Repeat the lines of the data that follow, please, starting at the first and stopping after the one with "Linked List Cycle (LeetCode #141)".

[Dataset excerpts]
»»

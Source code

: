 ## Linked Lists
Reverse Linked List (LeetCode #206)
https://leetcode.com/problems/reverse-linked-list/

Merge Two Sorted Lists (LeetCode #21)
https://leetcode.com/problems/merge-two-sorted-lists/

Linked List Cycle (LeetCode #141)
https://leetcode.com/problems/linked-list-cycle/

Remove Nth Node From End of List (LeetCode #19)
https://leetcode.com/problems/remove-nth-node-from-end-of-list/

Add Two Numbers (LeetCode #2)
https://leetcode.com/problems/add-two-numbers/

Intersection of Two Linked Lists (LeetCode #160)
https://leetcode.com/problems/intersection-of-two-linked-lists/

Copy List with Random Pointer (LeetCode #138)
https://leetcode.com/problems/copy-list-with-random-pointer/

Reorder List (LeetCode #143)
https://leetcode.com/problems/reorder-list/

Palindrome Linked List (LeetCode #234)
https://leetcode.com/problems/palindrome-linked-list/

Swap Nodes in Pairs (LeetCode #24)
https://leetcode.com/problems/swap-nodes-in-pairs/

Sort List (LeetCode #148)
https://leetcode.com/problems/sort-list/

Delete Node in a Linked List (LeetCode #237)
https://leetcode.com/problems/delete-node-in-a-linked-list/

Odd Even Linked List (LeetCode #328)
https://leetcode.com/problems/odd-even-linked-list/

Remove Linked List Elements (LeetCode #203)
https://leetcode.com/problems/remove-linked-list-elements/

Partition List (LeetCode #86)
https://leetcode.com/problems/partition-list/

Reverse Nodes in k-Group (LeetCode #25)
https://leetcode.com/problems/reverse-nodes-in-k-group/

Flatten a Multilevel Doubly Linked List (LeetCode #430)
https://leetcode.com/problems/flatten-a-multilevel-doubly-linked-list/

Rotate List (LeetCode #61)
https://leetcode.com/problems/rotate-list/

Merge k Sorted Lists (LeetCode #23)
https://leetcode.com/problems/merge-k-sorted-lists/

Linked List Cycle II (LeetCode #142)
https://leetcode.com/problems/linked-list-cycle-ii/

««

WORKED SOLUTION:
Source code

: ## Linked Lists
Reverse Linked List (LeetCode #206)
https://leetcode.com/problems/reverse-linked-list/

Merge Two Sorted Lists (LeetCode #21)
https://leetcode.com/problems/merge-two-sorted-lists/

Linked List Cycle (LeetCode #141)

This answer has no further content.